=== Begin Enclosure ===

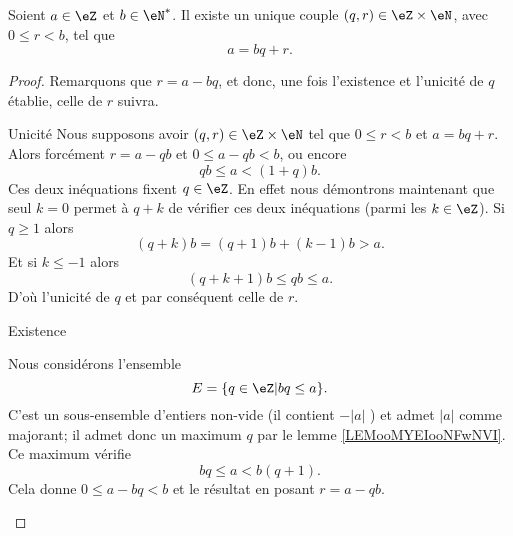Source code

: \begin{theorem}     \label{ThoDivisEuclide}
    Soient \( a\in\eZ\) et \( b\in\eN^*\). Il existe un unique couple \( (q,r)\in\eZ\times\eN\), avec \( 0\leq r<b\), tel que
    \begin{equation}
        a=bq+r.
    \end{equation}
\end{theorem}

\begin{proof}
    Remarquons que \( r = a - bq \), et donc, une fois l'existence et l'unicité de $q$ établie, celle de $r$ suivra.

    \begin{subproof}
        \item[Unicité]
            Nous supposons avoir \( (q,r)\in \eZ\times \eN\) tel que \( 0\leq r<b\) et \( a=bq+r\). Alors forcément \( r=a-qb\) et $0\leq a-qb<b$, ou encore
            \begin{equation}
                qb\leq a<(1+q)b.
            \end{equation}
            Ces deux inéquations fixent \( q\in \eZ\). En effet nous démontrons maintenant que seul \( k=0\) permet à \( q+k\) de vérifier ces deux inéquations (parmi les \( k\in \eZ\)). Si \( q\geq 1\) alors
            \begin{equation}
                (q+k)b=(q+1)b+(k-1)b>a.
            \end{equation}
            Et si \( k\leq -1\) alors
            \begin{equation}
                (q+k+1)b\leq qb\leq a.
            \end{equation}
            D'où l'unicité de \( q\) et par conséquent celle de \( r\).

        \item[Existence]

            Nous considérons l'ensemble
    \begin{equation*}
        E = \{ q \in \eZ  | bq \leq a \}.
    \end{equation*}
    C'est un sous-ensemble d'entiers non-vide (il contient \( -|a| \) ) et admet \( |a| \) comme majorant; il admet donc un maximum $q$ par le lemme \ref{LEMooMYEIooNFwNVI}. Ce maximum vérifie
     \begin{equation}
         bq\leq a<b(q+1).
     \end{equation}
     Cela donne \( 0\leq a-bq<b\) et le résultat en posant \( r=a-qb\).
    \end{subproof}
\end{proof}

=== End Enclosure ===

AIM OF THE TASK:
Your task is to copy each line from the material above that includes the word "times".

SOLUTION FOR THIS TASK:
    Soient \( a\in\eZ\) et \( b\in\eN^*\). Il existe un unique couple \( (q,r)\in\eZ\times\eN\), avec \( 0\leq r<b\), tel que
            Nous supposons avoir \( (q,r)\in \eZ\times \eN\) tel que \( 0\leq r<b\) et \( a=bq+r\). Alors forcément \( r=a-qb\) et $0\leq a-qb<b$, ou encore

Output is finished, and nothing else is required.